TASK ITEM
Retype the records below from their first line through the line containing "- Prepocessing &", and include nothing else.

(Saved data entries)
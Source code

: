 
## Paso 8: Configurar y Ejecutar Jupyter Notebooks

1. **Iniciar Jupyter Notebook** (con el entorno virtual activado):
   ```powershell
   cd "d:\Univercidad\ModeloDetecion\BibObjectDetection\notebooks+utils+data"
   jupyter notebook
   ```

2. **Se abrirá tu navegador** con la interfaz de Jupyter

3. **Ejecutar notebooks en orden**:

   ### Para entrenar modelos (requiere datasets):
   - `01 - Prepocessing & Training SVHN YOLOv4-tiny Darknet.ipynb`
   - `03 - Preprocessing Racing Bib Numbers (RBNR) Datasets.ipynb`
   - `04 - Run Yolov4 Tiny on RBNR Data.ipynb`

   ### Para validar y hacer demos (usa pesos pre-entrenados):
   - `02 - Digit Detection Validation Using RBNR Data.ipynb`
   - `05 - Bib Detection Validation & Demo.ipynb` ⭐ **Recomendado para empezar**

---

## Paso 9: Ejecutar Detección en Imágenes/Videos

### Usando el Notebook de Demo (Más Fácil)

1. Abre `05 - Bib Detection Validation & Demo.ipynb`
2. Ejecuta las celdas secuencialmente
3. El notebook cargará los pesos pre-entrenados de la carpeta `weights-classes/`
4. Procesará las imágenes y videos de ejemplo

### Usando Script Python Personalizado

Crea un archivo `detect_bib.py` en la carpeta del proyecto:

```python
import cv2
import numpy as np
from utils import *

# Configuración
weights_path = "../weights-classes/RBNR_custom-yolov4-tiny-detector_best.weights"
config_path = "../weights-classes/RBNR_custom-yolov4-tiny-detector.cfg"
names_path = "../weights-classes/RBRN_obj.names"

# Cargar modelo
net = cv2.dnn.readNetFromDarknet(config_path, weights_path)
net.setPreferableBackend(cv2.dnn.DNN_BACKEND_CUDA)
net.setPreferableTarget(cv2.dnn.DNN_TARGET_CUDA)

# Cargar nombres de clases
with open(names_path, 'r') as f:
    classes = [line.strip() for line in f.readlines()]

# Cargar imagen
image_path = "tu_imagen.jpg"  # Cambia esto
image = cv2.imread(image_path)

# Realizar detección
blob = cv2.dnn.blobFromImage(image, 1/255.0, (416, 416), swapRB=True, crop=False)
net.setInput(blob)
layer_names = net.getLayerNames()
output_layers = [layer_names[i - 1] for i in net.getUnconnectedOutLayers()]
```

THE COMPLETED TASK
Source code

: 
## Paso 8: Configurar y Ejecutar Jupyter Notebooks

1. **Iniciar Jupyter Notebook** (con el entorno virtual activado):
   ```powershell
   cd "d:\Univercidad\ModeloDetecion\BibObjectDetection\notebooks+utils+data"
   jupyter notebook
   ```

2. **Se abrirá tu navegador** con la interfaz de Jupyter

3. **Ejecutar notebooks en orden**:

   ### Para entrenar modelos (requiere datasets):
   - `01 - Prepocessing & Training SVHN YOLOv4-tiny Darknet.ipynb`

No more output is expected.